* **RECORDS TO PROCESS**
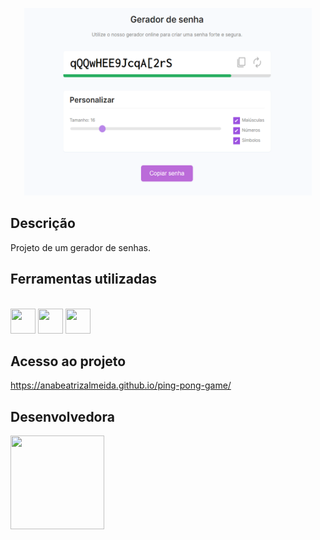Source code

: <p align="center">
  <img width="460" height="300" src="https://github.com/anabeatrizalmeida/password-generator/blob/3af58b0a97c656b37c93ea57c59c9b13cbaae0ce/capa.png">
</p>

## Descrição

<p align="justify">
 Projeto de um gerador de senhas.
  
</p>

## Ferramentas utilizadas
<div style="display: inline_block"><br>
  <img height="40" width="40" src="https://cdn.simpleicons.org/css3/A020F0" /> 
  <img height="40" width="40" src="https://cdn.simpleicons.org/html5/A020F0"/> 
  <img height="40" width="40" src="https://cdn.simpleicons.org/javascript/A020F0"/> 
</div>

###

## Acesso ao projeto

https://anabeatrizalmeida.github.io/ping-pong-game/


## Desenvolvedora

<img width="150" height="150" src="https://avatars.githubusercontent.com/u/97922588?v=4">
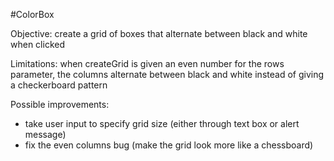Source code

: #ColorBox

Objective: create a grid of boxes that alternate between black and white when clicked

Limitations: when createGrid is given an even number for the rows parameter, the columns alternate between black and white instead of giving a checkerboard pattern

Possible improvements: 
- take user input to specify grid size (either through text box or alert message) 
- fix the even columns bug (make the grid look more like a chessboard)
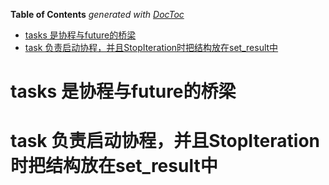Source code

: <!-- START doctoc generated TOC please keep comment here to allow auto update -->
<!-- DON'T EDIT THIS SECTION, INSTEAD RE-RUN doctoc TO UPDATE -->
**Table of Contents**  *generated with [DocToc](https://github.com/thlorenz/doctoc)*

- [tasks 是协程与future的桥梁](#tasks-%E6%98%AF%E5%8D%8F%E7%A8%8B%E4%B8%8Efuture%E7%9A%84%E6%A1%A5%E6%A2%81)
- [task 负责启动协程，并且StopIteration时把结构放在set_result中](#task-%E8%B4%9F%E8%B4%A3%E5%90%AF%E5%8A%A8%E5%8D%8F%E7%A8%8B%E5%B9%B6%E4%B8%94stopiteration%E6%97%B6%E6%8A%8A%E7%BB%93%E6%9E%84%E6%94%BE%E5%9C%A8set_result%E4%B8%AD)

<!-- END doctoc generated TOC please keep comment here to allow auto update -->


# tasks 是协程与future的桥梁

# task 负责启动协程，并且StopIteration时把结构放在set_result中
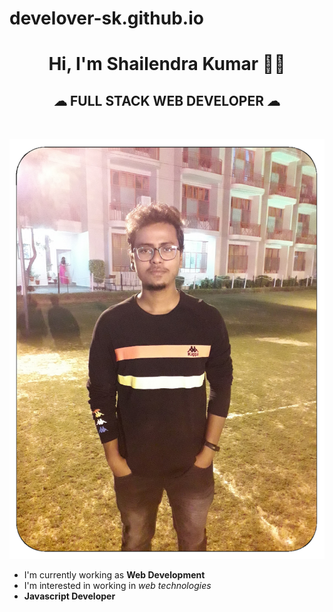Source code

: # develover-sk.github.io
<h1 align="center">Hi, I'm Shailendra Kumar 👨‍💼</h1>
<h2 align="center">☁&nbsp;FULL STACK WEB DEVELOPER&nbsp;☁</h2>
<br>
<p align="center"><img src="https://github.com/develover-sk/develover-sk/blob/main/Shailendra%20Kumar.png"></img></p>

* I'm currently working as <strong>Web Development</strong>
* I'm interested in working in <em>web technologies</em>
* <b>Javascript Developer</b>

* **THE TASK**
Only the number is wanted: how many lines in the preceding entries hold the string "anabeatrizalmeida"?

* **ANSWER SECTION**
2